Data:
**********

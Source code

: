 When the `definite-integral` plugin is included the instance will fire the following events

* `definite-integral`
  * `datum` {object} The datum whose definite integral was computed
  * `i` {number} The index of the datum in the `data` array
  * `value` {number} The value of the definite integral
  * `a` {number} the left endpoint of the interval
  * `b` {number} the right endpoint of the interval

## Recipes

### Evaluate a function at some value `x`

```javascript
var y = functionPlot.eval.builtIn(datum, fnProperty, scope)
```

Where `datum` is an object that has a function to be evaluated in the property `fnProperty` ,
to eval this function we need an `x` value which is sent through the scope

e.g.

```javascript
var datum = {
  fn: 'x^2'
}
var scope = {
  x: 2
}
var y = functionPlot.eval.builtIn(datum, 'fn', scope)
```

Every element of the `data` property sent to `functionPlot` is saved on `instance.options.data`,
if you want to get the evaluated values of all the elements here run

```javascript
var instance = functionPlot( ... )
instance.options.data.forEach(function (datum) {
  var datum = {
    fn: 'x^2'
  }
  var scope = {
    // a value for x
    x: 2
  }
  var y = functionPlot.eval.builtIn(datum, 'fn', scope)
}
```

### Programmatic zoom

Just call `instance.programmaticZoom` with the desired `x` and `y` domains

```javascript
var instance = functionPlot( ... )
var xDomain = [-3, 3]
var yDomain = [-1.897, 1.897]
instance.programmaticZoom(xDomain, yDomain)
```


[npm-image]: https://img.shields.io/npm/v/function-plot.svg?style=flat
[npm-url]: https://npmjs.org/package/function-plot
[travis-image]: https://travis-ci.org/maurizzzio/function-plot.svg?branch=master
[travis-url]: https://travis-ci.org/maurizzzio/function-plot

**********

Exercise description:
Copy out all of the data exactly, leaving nothing out.

Result of the task:
Source code

: When the `definite-integral` plugin is included the instance will fire the following events

* `definite-integral`
  * `datum` {object} The datum whose definite integral was computed
  * `i` {number} The index of the datum in the `data` array
  * `value` {number} The value of the definite integral
  * `a` {number} the left endpoint of the interval
  * `b` {number} the right endpoint of the interval

## Recipes

### Evaluate a function at some value `x`

```javascript
var y = functionPlot.eval.builtIn(datum, fnProperty, scope)
```

Where `datum` is an object that has a function to be evaluated in the property `fnProperty` ,
to eval this function we need an `x` value which is sent through the scope

e.g.

```javascript
var datum = {
  fn: 'x^2'
}
var scope = {
  x: 2
}
var y = functionPlot.eval.builtIn(datum, 'fn', scope)
```

Every element of the `data` property sent to `functionPlot` is saved on `instance.options.data`,
if you want to get the evaluated values of all the elements here run

```javascript
var instance = functionPlot( ... )
instance.options.data.forEach(function (datum) {
  var datum = {
    fn: 'x^2'
  }
  var scope = {
    // a value for x
    x: 2
  }
  var y = functionPlot.eval.builtIn(datum, 'fn', scope)
}
```

### Programmatic zoom

Just call `instance.programmaticZoom` with the desired `x` and `y` domains

```javascript
var instance = functionPlot( ... )
var xDomain = [-3, 3]
var yDomain = [-1.897, 1.897]
instance.programmaticZoom(xDomain, yDomain)
```


[npm-image]: https://img.shields.io/npm/v/function-plot.svg?style=flat
[npm-url]: https://npmjs.org/package/function-plot
[travis-image]: https://travis-ci.org/maurizzzio/function-plot.svg?branch=master
[travis-url]: https://travis-ci.org/maurizzzio/function-plot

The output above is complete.